> About this task
What lines of the data below hold "Description"? Show them.

####

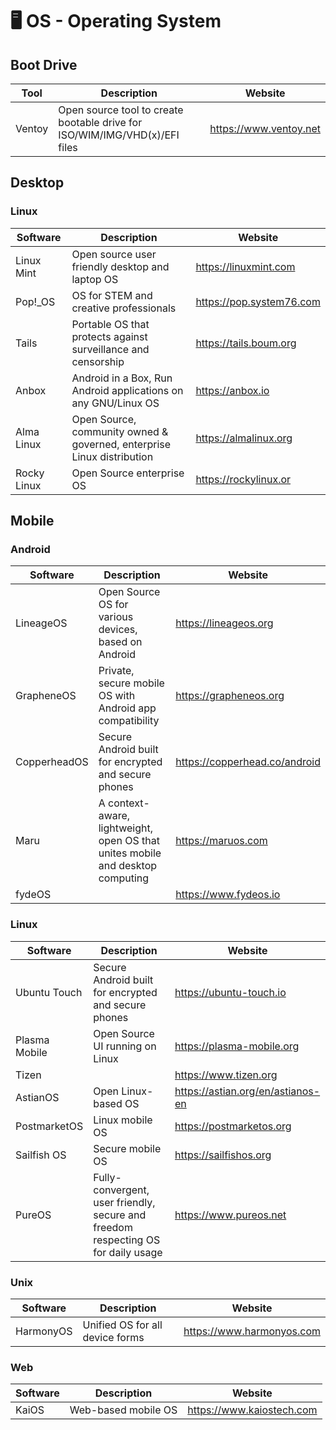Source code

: # 🖥  OS - Operating System

## Boot Drive

| Tool     | Description                                                                | Website                |
| -------- | -------------------------------------------------------------------------- | ---------------------- |
| Ventoy   | Open source tool to create bootable drive for ISO/WIM/IMG/VHD(x)/EFI files | https://www.ventoy.net |

## Desktop

### Linux

| Software    | Description                                     | Website               |
| ----------- | ----------------------------------------------- | --------------------- |
| Linux Mint  | Open source user friendly desktop and laptop OS | https://linuxmint.com |
| Pop!_OS     | OS for STEM and creative professionals          | https://pop.system76.com |
| Tails       | Portable OS that protects against surveillance and censorship | https://tails.boum.org |
| Anbox       | Android in a Box, Run Android applications on any GNU/Linux OS | https://anbox.io |
| Alma Linux  | Open Source, community owned & governed, enterprise Linux distribution | https://almalinux.org |
| Rocky Linux | Open Source enterprise OS                       | https://rockylinux.or |

## Mobile

### Android 

| Software   | Description                                          | Website               |
| ---------- | ---------------------------------------------------- | --------------------- |
| LineageOS  | Open Source OS for various devices, based on Android | https://lineageos.org |
| GrapheneOS | Private, secure mobile OS with Android app compatibility | https://grapheneos.org |
| CopperheadOS | Secure Android built for encrypted and secure phones | https://copperhead.co/android |
| Maru       | A context-aware, lightweight, open OS that unites mobile and desktop computing | https://maruos.com |
| fydeOS     |                                                      | https://www.fydeos.io |

### Linux

| Software     | Description                                          | Website                 |
| ------------ | ---------------------------------------------------- | ----------------------- |
| Ubuntu Touch | Secure Android built for encrypted and secure phones | https://ubuntu-touch.io |
| Plasma Mobile | Open Source UI running on Linux                     | https://plasma-mobile.org |
| Tizen        |                                                      | https://www.tizen.org   |
| AstianOS     | Open Linux-based OS                                  | https://astian.org/en/astianos-en |
| PostmarketOS | Linux mobile OS                                      | https://postmarketos.org |
| Sailfish OS  | Secure mobile OS                                     | https://sailfishos.org  |
| PureOS       | Fully-convergent, user friendly, secure and freedom respecting OS for daily usage | https://www.pureos.net  |

### Unix

| Software   | Description                                          | Website                   |
| ---------- | ---------------------------------------------------- | ------------------------- |
| HarmonyOS  | Unified OS for all device forms                      | https://www.harmonyos.com |

### Web

| Software   | Description                                          | Website                   |
| ---------- | ---------------------------------------------------- | ------------------------- |
| KaiOS      | Web-based mobile OS                                  | https://www.kaiostech.com |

####

> Task solution
| Tool     | Description                                                                | Website                |
| Software    | Description                                     | Website               |
| Software   | Description                                          | Website               |
| Software     | Description                                          | Website                 |
| Software   | Description                                          | Website                   |
| Software   | Description                                          | Website                   |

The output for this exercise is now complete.